• **TO DO**: Return every line of the records, exact and in full, until you have returned the line with "## How to Run", and include none of the pictures.
[DATA IN THIS EXERCISE]
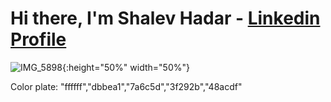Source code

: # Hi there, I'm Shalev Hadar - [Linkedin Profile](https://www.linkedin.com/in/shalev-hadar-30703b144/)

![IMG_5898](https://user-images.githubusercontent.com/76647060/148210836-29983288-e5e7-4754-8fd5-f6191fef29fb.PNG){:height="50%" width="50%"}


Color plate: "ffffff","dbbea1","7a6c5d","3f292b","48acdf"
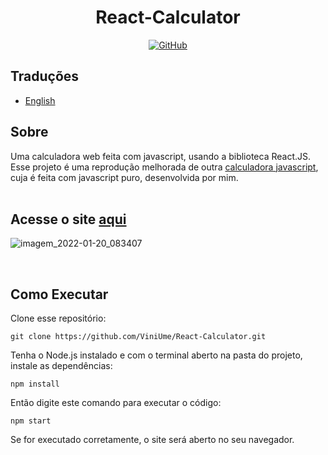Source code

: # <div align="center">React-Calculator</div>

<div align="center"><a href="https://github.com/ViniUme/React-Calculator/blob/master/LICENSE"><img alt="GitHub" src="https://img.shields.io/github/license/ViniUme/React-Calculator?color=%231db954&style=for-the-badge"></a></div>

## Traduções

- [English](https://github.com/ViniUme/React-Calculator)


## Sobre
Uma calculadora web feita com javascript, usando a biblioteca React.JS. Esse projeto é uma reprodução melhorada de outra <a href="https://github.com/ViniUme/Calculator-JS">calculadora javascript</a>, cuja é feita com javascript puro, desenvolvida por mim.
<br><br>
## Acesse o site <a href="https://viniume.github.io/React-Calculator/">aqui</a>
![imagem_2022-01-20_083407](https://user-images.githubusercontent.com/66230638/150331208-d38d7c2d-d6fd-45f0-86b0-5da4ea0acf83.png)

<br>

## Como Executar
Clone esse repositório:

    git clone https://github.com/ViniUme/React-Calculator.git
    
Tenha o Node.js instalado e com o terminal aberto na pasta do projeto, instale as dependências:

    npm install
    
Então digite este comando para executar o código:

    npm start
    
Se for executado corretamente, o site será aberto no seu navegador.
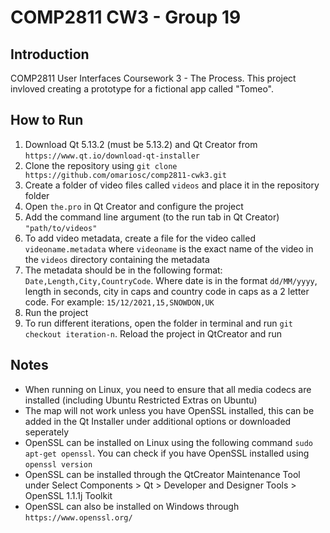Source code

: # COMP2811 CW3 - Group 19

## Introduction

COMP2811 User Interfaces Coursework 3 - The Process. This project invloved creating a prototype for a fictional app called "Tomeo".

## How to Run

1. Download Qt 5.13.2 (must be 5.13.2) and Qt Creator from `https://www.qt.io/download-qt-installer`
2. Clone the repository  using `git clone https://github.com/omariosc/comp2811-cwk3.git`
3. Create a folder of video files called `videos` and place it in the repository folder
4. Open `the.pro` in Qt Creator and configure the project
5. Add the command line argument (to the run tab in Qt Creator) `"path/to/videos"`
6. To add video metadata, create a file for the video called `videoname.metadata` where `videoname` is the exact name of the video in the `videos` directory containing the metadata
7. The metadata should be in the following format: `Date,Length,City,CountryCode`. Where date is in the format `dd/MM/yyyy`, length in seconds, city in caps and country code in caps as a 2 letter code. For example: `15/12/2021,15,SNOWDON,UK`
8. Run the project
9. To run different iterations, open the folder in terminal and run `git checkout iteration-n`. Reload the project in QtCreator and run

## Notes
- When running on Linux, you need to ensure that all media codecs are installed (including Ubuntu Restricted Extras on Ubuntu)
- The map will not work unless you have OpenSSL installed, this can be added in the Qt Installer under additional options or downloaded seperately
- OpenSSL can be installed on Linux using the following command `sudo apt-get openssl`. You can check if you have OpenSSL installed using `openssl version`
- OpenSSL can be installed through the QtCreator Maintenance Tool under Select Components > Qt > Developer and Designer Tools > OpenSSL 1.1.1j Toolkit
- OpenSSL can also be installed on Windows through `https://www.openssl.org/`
[/DATA IN THIS EXERCISE]
• **SOLUTION TO THIS PROBLEM**:
Source code

: # Hi there, I'm Shalev Hadar - [Linkedin Profile](https://www.linkedin.com/in/shalev-hadar-30703b144/)

![IMG_5898](https://user-images.githubusercontent.com/76647060/148210836-29983288-e5e7-4754-8fd5-f6191fef29fb.PNG){:height="50%" width="50%"}


Color plate: "ffffff","dbbea1","7a6c5d","3f292b","48acdf"
Source code

: # <div align="center">React-Calculator</div>

<div align="center"><a href="https://github.com/ViniUme/React-Calculator/blob/master/LICENSE"><img alt="GitHub" src="https://img.shields.io/github/license/ViniUme/React-Calculator?color=%231db954&style=for-the-badge"></a></div>

## Traduções

- [English](https://github.com/ViniUme/React-Calculator)


## Sobre
Uma calculadora web feita com javascript, usando a biblioteca React.JS. Esse projeto é uma reprodução melhorada de outra <a href="https://github.com/ViniUme/Calculator-JS">calculadora javascript</a>, cuja é feita com javascript puro, desenvolvida por mim.
<br><br>
## Acesse o site <a href="https://viniume.github.io/React-Calculator/">aqui</a>
![imagem_2022-01-20_083407](https://user-images.githubusercontent.com/66230638/150331208-d38d7c2d-d6fd-45f0-86b0-5da4ea0acf83.png)

<br>

## Como Executar
Clone esse repositório:

    git clone https://github.com/ViniUme/React-Calculator.git
    
Tenha o Node.js instalado e com o terminal aberto na pasta do projeto, instale as dependências:

    npm install
    
Então digite este comando para executar o código:

    npm start
    
Se for executado corretamente, o site será aberto no seu navegador.
Source code

: # COMP2811 CW3 - Group 19

## Introduction

COMP2811 User Interfaces Coursework 3 - The Process. This project invloved creating a prototype for a fictional app called "Tomeo".

## How to Run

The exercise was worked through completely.